Per questa ragione lo chiama “Tommaso l’incredulo”. Chi è oggi “Tommaso l’incredulo”? La gente crede nella Risurrezione, ma sà dove dimora il Signore Risorto? Oggi “Tommaso l’incredulo” è quello che non crede che il Santissimo Sacramento è Gesù, il nostro Salvatore Risorto, con tutto il potere della Sua Risurrezione che ci dà Grazie abbondanti soprattutto a quelli che si avvicinano alla Sua divina presenza.

Molti diranno che “sì” credono nella presenza reale. Ma la fede è molto più della sola approvazione intellettuale. Ciò che crediamo non può essere separato del nostro comportamento. Se crediamo che Gesù è presente nel Santissimo Sacramento, allora ci comportiamo secondo quello che crediamo. Andiamo da Lui, ci avviciniamo a Lui, corriamo da Lui. San Paolo dice “La fede è la garanzia di ciò che si spera; la prova delle realtà che non si vedono” (Ebrei 11,1)

Se potessi vedere Gesù nel Santissimo Sacramento, Tommaso, non saresti capace di riservare un’ora ogni giorno per restare con Lui? Se potessi vederLo come Lui realmente è, non avresti L’Adorazione Perpetua nella tua parrocchia? Il mondo intero verrebbe notte e giorno a vederLo ed a stare con Lui.

Immagina cosa succederebbe se Gesù si facesse visibile nel Santissimo Sacramento. Tutto il mondo vorrebbe prendere il primo aereo dalle Filippine per arrivare nella tua parrocchia. E non direbbe Gesù a ciascuno ciò che aveva detto all’Apostolo Tommaso “Perché mi hai visto hai creduto. Beati quelli che senza vedermi hanno creduto?” (Giovanni 20,29)

Nel Vangelo di oggi, Gesù appare a Tommaso perchè creda che Lui è Risorto.

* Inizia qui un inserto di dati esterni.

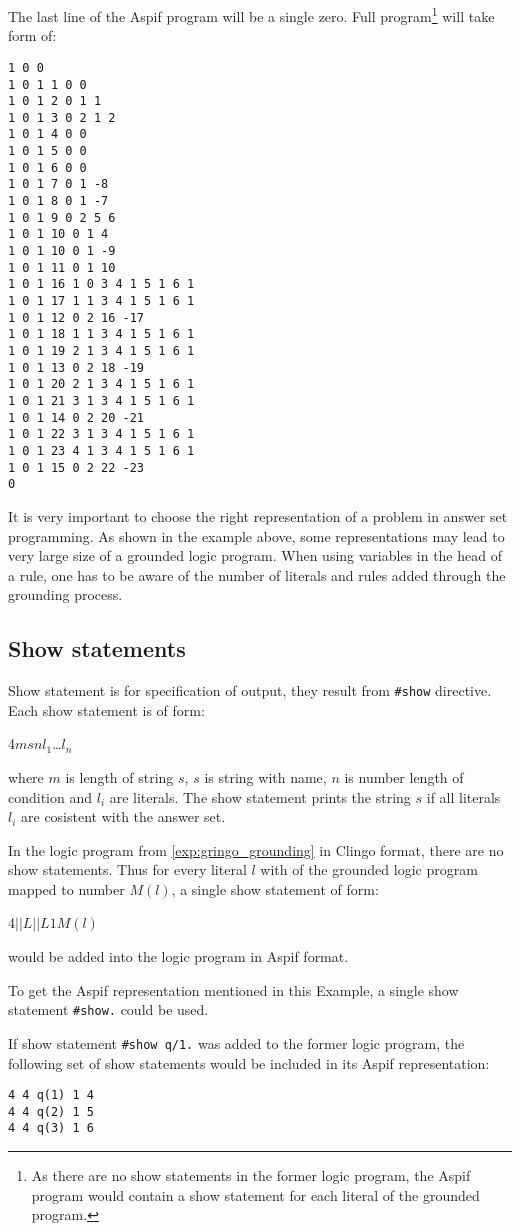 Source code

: \begin{example}
    The last line of the Aspif program will be a single zero.
    Full program\footnote{
        As there are no show statements in the former logic program,
        the Aspif program would contain a show statement for each literal
        of the grounded program.
    } will take form of:
    \begin{lstlisting}
1 0 0
1 0 1 1 0 0
1 0 1 2 0 1 1
1 0 1 3 0 2 1 2
1 0 1 4 0 0
1 0 1 5 0 0
1 0 1 6 0 0
1 0 1 7 0 1 -8
1 0 1 8 0 1 -7
1 0 1 9 0 2 5 6
1 0 1 10 0 1 4
1 0 1 10 0 1 -9
1 0 1 11 0 1 10
1 0 1 16 1 0 3 4 1 5 1 6 1
1 0 1 17 1 1 3 4 1 5 1 6 1
1 0 1 12 0 2 16 -17
1 0 1 18 1 1 3 4 1 5 1 6 1
1 0 1 19 2 1 3 4 1 5 1 6 1
1 0 1 13 0 2 18 -19
1 0 1 20 2 1 3 4 1 5 1 6 1
1 0 1 21 3 1 3 4 1 5 1 6 1
1 0 1 14 0 2 20 -21
1 0 1 22 3 1 3 4 1 5 1 6 1
1 0 1 23 4 1 3 4 1 5 1 6 1
1 0 1 15 0 2 22 -23
0
\end{lstlisting}
\end{example}

It is very important to choose the right representation of a problem
in answer set programming. As shown in the example above, some representations
may lead to very large size of a grounded logic program.
When using variables in the head of a rule, one has to be aware
of the number of literals and rules added through the grounding process.

\subsection{Show statements}

Show statement is for specification of output, they result from \texttt{\#show}
directive. Each show statement is of form:
\begin{center}
    4\ms{}$m$\ms{}$s$\ms{}$n$\ms{}$l_1$\ms{}\dots\ms$l_n$
\end{center}
where $m$ is length of string $s$, $s$ is string
with name, $n$ is number length of condition and $l_i$ are literals.
The show statement prints the string $s$ if all literals $l_i$ are cosistent
with the answer set.

\begin{example}
    In the logic program from \cref{exp:gringo_grounding} in Clingo format,
    there are no show statements. Thus for every literal $l$ with of the grounded
    logic program mapped to number $M(l)$, a single show statement of form:
    \begin{center}
        4\ms{}$||L||$\ms{}$L$\ms{}$1$\ms{}$M(l)$
    \end{center}
    would be added into the logic program in Aspif format.

    To get the Aspif representation mentioned in this Example,
    a single show statement \texttt{\#show.} could be used.

    If show statement \texttt{\#show q/1.} was added to the former logic program,
    the following set of show statements would be included in its Aspif
    representation:
    \begin{lstlisting}[firstnumber=26]
4 4 q(1) 1 4
4 4 q(2) 1 5
4 4 q(3) 1 6
\end{lstlisting}
\end{example}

La più grande delle meraviglie del Suo amore non è la Sua apparizione; Gesù ti aspetta nel Santissimo Sacramento. Gesù ti vuole far venire da Lui per fede, per poterti chiamare “Beato” per tutta l’eternità.

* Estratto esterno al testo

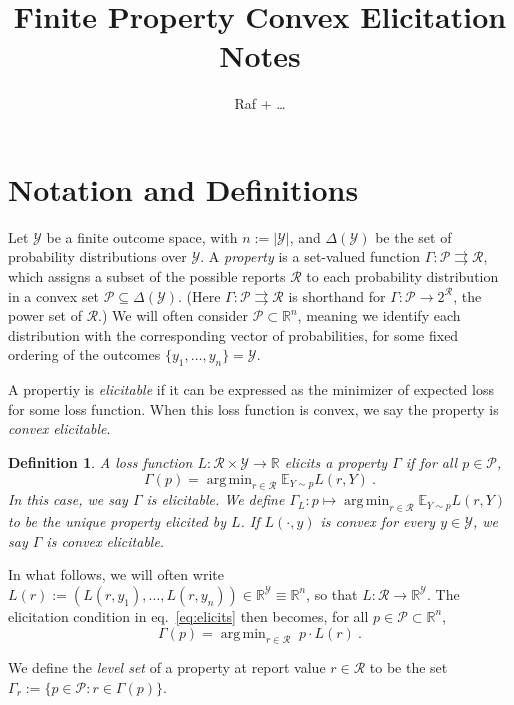 \documentclass[11pt]{article}
\title{Finite Property Convex Elicitation Notes}
\author{Raf + \ldots}
\newcommand{\reals}{\mathbb{R}}
\newcommand{\E}{\mathbb{E}}
\renewcommand{\P}{\mathcal{P}}
\newcommand{\R}{\mathcal{R}}
\newcommand{\Y}{\mathcal{Y}}
\renewcommand{\P}{\mathcal{P}}
\newcommand{\toto}{\rightrightarrows}
\DeclareMathOperator*{\argmin}{arg\,min}
\newtheorem{definition}{Definition}
\begin{document}
\maketitle

\section{Notation and Definitions}

Let $\Y$ be a finite outcome space, with $n:=|\Y|$, and $\Delta(\Y)$ be the set of probability distributions over $\Y$.
A \emph{property} is a set-valued function $\Gamma: \P \toto \R$, which assigns a subset of the possible reports $\R$ to each probability distribution in a convex set $\P \subseteq \Delta(\Y)$.
(Here $\Gamma: \P \toto \R$ is shorthand for $\Gamma: \P \to 2^\R$, the power set of $\R$.)
We will often consider $\P \subset \reals^n$, meaning we identify each distribution with the corresponding vector of probabilities, for some fixed ordering of the outcomes $\{y_1,\ldots,y_n\} = \Y$.

A propertiy is \emph{elicitable} if it can be expressed as the minimizer of expected loss for some loss function.
When this loss function is convex, we say the property is \emph{convex elicitable}.
\begin{definition}
  \label{def:elicits}
  A loss function $L: \R \times \Y \to \reals$ \emph{elicits} a property $\Gamma$ if for all $p \in \P$,
  \begin{equation}
    \label{eq:elicits}
    \Gamma(p) = \argmin_{r\in\R} \E_{Y \sim p} L(r, Y)~.
  \end{equation}
  In this case, we say $\Gamma$ is \emph{elicitable}.
  We define $\Gamma_L:p\mapsto \argmin_{r\in\R} \E_{Y \sim p} L(r, Y)$ to be the unique property elicited by $L$.
  If $L(\cdot,y)$ is convex for every $y \in \Y$, we say $\Gamma$ is \emph{convex elicitable}.
\end{definition}

In what follows, we will often write $L(r) := (L(r,y_1),\ldots,L(r,y_n)) \in \reals^\Y \equiv \reals^n$, so that $L : \R \to \reals^\Y$.
The elicitation condition in eq.~\eqref{eq:elicits} then becomes, for all $p\in\P\subset \reals^n$,
\begin{equation}
  \label{eq:elicits-vectorized}
  \Gamma(p) = \argmin_{r\in\R} \; p \cdot L(r)~.
\end{equation}

We define the \emph{level set} of a property at report value $r\in\R$ to be the set $\Gamma_r := \{p\in\P : r \in \Gamma(p)\}$.
\end{document}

Il suo amore è più del dire “Metti qui il dito e guarda le mani; accosta la mano e tocca il mio fianco. Non essere incredulo, ma credente!” (Giovanni 20,27)

Gesù nel Santissimo Sacramento è lo stesso che ha attraversato le porte chiuse e si è presentato in mezzo degli Apostoli dicendo “La pace sia con Voi”.

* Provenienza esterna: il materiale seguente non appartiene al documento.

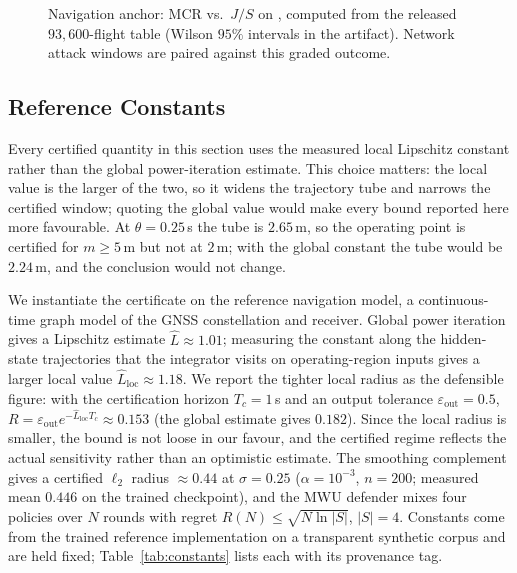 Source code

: \begin{figure}[t]
\centering
{}
\caption{Navigation anchor: MCR vs.\ $J/S$ on ,
computed from the released $93{,}600$-flight table (Wilson $95\%$ intervals in
the artifact). Network attack windows are paired against this graded
outcome.}
\label{fig:mcr}
\end{figure}

\subsection{Reference Constants}
Every certified quantity in this section uses the measured local Lipschitz
constant rather than the global power-iteration estimate. This choice matters:
the local value is the larger of the two, so it widens the trajectory tube and
narrows the certified window; quoting the global value would make every bound
reported here more favourable. At $\theta{=}0.25$\,s the tube is $2.65$\,m, so
the operating point is certified for $m\ge5$\,m but not at $2$\,m; with the
global constant the tube would be $2.24$\,m, and the conclusion would not
change.

We instantiate the certificate on the reference navigation model, a
continuous-time graph model of the GNSS constellation and receiver. Global
power iteration gives a Lipschitz estimate $\hat L\approx1.01$; measuring the
constant along the hidden-state trajectories that the integrator visits on
operating-region inputs gives a larger local value
$\hat L_{\mathrm{loc}}\approx1.18$. We report the tighter local radius as the
defensible figure: with the certification horizon $T_c=1$\,s and an output
tolerance $\varepsilon_{\mathrm{out}}=0.5$,
$R=\varepsilon_{\mathrm{out}}e^{-\hat L_{\mathrm{loc}}T_c}\approx0.153$ (the
global estimate gives $0.182$). Since the local radius is smaller, the bound
is not loose in our favour, and the certified regime reflects the actual
sensitivity rather than an optimistic estimate. The
smoothing complement gives a certified $\ell_2$ radius $\approx0.44$ at
$\sigma=0.25$ ($\alpha=10^{-3}$, $n=200$; measured mean $0.446$ on the trained
checkpoint), and the MWU defender mixes four policies over $N$ rounds with regret
$R(N)\le\sqrt{N\ln|S|}$, $|S|=4$. Constants come from the trained reference
implementation on a transparent synthetic corpus and are held fixed;
Table~\ref{tab:constants} lists each with its provenance tag.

Quella è la pace che Gesù ci dona nelle ore sante. L’esperienza di questa pace è molto maggiore che se Gesù ti mostrasse le sue piaghe. Le piaghe non si vedono nel Santissimo Sacramento. Le Sue piaghe sono adesso la bellezza del Paradiso. Queste pieghe brillano più gloriosamente del sole. Quelle piaghe sono la fonte della Grazia.

Gesù vuole darti la pienezza della Sua Grazia, attraverso la fede. Perciò è molto meglio che non ti mostri le Sue piaghe visibilmente come all’Apostolo Tommaso, perché Lui vuole darti la Grazia invisibile di queste piaghe, con tutto il merito, tutta la gloria, la bellezza e l’amore di salvezza che da loro emana.

Con ogni ora Santa che fai, stai dicendo: Gesù “Signore mio e Dio mio” (Giovanni 20,28). E ogni volta Lui ti potrà dire: “Beato sei tu Tommaso, perchè senza vedere hai creduto”.